Again the magistrates were refractory, for we find:—­

  “May twenty-fourth, 1681:—­Not consented to by ye magistrates.

  “EDWARD RAWSON, Secretary.”

No further trial followed.  Mr. Morse did not rest in his efforts for the release of his wife.  He called a council of the clergymen of the neighborhood to examine her.  The council met and acted.  The report of the Rev. John Hale of Beverly (probably chairman) is before me.  It reads:—­

  “This touching Madam Elizabeth Morse:—­

“She being reprieved, her husband desired us to discourse her, which we did.  Her discourse was very christain, and she still pleaded her innocence of that which was laid to her dischage.  We did not esteem it prudence for us to pass any definite sentence upon on under her circumstances, yet we inclined to ye more charitable side.”

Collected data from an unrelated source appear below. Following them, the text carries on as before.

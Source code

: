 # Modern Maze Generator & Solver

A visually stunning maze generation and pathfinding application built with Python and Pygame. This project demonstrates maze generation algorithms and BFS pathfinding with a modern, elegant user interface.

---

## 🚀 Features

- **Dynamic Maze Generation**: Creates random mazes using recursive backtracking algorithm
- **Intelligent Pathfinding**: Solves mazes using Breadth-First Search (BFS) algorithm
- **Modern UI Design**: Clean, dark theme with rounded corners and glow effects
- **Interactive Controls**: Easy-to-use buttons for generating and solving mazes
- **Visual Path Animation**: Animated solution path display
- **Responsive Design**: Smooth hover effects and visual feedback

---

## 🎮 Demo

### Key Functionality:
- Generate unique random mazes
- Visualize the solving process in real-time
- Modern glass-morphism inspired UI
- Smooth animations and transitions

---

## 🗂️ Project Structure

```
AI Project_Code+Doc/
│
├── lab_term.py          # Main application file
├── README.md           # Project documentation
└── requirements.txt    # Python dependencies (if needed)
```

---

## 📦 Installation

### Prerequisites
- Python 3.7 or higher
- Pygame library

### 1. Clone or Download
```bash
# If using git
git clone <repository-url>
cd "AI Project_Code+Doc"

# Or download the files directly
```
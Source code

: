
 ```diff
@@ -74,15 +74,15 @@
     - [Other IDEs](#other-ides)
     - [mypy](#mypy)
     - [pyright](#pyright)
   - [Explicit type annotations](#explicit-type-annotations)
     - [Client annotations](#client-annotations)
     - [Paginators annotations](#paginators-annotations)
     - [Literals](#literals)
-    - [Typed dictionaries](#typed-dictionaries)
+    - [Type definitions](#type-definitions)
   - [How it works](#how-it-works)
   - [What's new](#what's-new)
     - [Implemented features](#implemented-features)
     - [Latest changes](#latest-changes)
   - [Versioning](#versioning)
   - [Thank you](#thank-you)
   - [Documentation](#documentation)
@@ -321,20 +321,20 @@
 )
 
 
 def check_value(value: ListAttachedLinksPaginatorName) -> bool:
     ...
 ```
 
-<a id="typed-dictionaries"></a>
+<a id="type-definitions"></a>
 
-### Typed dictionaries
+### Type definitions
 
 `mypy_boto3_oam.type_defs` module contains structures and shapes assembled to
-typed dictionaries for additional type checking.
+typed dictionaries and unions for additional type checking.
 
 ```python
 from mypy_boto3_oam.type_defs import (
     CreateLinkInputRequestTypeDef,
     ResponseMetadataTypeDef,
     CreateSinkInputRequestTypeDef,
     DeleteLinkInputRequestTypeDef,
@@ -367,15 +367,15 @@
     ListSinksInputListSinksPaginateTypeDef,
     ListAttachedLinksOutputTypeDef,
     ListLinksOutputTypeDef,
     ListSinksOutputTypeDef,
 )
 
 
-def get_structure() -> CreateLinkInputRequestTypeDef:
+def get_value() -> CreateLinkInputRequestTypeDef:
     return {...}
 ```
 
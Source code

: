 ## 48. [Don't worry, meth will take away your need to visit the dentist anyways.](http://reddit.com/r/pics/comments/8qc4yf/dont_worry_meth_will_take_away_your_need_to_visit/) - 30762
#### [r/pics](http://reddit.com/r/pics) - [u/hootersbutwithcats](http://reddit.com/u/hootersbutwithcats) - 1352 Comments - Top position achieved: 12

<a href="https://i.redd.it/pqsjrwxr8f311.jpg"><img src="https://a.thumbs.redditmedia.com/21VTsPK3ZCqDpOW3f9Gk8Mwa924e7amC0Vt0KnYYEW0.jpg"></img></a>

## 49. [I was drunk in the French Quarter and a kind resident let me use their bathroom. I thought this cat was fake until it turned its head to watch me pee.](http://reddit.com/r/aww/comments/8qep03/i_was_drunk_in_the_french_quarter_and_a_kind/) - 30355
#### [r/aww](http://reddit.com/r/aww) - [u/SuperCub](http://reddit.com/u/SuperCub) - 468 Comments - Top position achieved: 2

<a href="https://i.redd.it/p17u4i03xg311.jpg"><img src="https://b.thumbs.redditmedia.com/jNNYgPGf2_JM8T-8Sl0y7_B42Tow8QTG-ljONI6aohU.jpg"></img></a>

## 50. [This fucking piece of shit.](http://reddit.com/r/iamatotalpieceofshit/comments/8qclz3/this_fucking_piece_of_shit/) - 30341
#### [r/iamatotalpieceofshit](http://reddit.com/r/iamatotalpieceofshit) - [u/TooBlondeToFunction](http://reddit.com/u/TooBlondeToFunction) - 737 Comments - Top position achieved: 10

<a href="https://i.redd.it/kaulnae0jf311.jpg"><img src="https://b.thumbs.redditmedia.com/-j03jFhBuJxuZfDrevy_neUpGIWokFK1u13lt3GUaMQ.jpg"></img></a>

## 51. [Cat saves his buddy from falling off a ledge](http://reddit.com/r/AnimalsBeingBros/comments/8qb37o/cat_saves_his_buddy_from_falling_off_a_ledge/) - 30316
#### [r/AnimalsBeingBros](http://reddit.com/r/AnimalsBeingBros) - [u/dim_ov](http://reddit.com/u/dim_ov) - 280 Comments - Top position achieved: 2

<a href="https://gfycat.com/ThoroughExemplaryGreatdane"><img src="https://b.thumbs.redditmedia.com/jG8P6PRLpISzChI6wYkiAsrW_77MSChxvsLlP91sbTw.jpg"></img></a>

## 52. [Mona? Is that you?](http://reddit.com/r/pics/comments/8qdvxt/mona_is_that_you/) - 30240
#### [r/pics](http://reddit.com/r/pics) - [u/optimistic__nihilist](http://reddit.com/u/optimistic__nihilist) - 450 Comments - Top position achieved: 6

After this examination the court permitted her to return home, when she never gave further occasion for slander, dying the death of a hopeful Christian not many years after.

And the mischievous grandson, what of him?  He went to Beverly, married, had children, died.  His great-great-grandson lives to-day.  He, descendant of William, over wires that Anthony’s descendant made to do noble work, sends this message, written on paper made by a descendant of Robert, to Miss Russell, representing Samuel Morse and Oliver Cromwell:—­

  “After two centuries witch-work is in electricity, and that witch-work
  has made us a name.”

* * * * *

IN EMBER DAYS.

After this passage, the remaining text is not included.